HR-8144-119
Referred to the Committee on Agriculture, and in addition to the Committee on Energy and Commerce, for a period to be subsequently determined by the Speaker, in each case for consideration of such provisions as fall within the jurisdiction of the committee concerned.
Sponsored by April McClain Delaney (D-MD)
What it does
The Quality Broadband for Connected Communities Act would establish standards or requirements related to broadband internet quality for connected communities, likely targeting rural and underserved areas. Because the bill text provided contains only the title and referral information — no operative provisions, definitions, or funding mechanisms — the specific policy details, funding levels, and enforcement mechanisms are not available for analysis. The bill has been referred to both the House Committee on Agriculture and the Committee on Energy and Commerce.
Who benefits
Based on the bill's title, likely beneficiaries would include residents of rural and underserved communities who currently lack access to reliable high-speed internet, small businesses in those areas, students and remote workers dependent on broadband, and healthcare providers using telehealth services. Indirect beneficiaries could include broadband infrastructure contractors and equipment manufacturers. The dual committee referral (Agriculture and Energy & Commerce) suggests a rural focus.
Who is hurt
Potentially affected parties could include incumbent internet service providers (ISPs) that may face new quality mandates or increased competition, taxpayers if the bill includes federal spending, and existing broadband subsidy program recipients if funding is redirected. However, without the operative bill text, specific cost-bearers and negatively affected groups cannot be identified with confidence.
Supporters argue
Supporters would likely argue that millions of Americans — particularly in rural areas — lack access to broadband that meets minimum quality thresholds, limiting their access to education, healthcare, and economic opportunity. They would contend that establishing quality standards ensures that federal broadband spending produces measurable, reliable service rather than connections that technically exist but are too slow or unreliable to use effectively.
Opponents argue
Opponents would likely argue that imposing federal quality mandates on broadband providers could increase compliance costs that are ultimately passed on to consumers, or deter private investment in areas where margins are already thin.
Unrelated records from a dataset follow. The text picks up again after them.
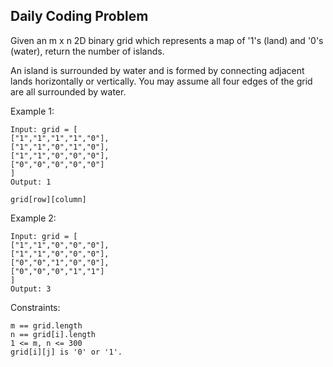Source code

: ## Daily Coding Problem

Given an m x n 2D binary grid which represents a map of '1's (land) 
and '0's (water), return the number of islands.

An island is surrounded by water and is formed by connecting adjacent 
lands horizontally or vertically. 
You may assume all four edges of the grid are all surrounded by water.

Example 1:
```
Input: grid = [
["1","1","1","1","0"],
["1","1","0","1","0"],
["1","1","0","0","0"],
["0","0","0","0","0"]
]
Output: 1
```

`grid[row][column]`

Example 2:

```
Input: grid = [
["1","1","0","0","0"],
["1","1","0","0","0"],
["0","0","1","0","0"],
["0","0","0","1","1"]
]
Output: 3
```

Constraints:
```
m == grid.length
n == grid[i].length
1 <= m, n <= 300
grid[i][j] is '0' or '1'.
```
They would contend that market-based approaches and existing programs — such as the FCC's Universal Service Fund and USDA's ReConnect Program — are better suited to address connectivity gaps without adding a new regulatory layer.
Constitutional context
Broadband regulation falls under Congress's Commerce Clause authority (Art. I, §8, cl. 3), as internet service is an interstate commercial activity. Post-Loper Bright (2024), any agency rules implementing quality standards would face independent judicial review rather than deference, meaning the bill's delegation language would need to be precise to survive legal challenge.
Checks and balances
Congress would set broadband quality standards or delegate that authority to an agency (likely the FCC or USDA); courts would independently review any resulting agency rules under the post-Loper Bright framework, without automatic deference to agency interpretations.
Historical precedent
The Infrastructure Investment and Jobs Act (2021) included over $65 billion for broadband expansion, including quality and speed benchmarks, and represents the most recent directly analogous federal effort to set broadband standards for underserved communities.